Source texts of formatted documents:
● ● ●

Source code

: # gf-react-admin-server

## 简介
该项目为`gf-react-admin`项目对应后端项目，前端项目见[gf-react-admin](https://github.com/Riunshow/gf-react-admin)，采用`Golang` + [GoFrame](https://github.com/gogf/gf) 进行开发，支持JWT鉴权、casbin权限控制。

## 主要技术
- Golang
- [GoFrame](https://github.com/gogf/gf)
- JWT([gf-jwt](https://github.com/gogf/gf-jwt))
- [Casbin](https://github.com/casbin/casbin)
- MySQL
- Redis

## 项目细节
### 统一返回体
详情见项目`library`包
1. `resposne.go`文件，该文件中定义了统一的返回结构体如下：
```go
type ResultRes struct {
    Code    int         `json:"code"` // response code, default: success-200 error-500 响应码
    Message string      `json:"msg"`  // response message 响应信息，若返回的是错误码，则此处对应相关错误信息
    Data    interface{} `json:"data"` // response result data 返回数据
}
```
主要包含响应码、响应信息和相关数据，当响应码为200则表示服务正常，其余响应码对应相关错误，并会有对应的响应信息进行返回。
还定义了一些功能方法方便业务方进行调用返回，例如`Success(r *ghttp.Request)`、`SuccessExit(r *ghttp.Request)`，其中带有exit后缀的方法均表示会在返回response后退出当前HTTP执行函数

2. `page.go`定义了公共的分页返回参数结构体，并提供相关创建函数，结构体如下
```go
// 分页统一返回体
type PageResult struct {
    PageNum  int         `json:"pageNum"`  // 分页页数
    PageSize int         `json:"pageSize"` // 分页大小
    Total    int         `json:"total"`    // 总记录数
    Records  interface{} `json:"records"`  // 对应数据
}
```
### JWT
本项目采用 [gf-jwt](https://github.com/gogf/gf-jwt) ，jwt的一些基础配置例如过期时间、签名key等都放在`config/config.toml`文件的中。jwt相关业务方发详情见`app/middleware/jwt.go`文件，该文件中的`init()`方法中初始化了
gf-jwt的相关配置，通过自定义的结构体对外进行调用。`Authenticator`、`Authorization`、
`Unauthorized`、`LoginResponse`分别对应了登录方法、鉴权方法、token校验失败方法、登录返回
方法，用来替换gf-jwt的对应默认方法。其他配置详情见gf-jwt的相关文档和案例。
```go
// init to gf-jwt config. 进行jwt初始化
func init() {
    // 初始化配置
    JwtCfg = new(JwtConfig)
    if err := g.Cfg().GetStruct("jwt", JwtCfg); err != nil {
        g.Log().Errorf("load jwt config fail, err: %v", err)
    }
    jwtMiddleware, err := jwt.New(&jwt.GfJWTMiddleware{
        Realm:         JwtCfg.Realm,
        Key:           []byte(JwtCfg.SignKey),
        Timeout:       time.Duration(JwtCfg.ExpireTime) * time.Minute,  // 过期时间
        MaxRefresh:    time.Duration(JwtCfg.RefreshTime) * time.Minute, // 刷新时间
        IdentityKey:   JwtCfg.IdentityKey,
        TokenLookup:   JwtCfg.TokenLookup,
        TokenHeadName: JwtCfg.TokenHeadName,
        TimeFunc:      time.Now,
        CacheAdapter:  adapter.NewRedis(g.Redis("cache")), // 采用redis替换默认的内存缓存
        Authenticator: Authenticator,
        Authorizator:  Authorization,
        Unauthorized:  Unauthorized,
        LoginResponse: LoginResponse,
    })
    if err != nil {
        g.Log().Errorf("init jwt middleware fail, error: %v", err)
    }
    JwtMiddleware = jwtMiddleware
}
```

● ● ●

# ACTIVITY
For the string "time", return every line of the data where it appears.

# RESPONSE TO THIS TASK
        Timeout:       time.Duration(JwtCfg.ExpireTime) * time.Minute,  // 过期时间
        MaxRefresh:    time.Duration(JwtCfg.RefreshTime) * time.Minute, // 刷新时间
        TimeFunc:      time.Now,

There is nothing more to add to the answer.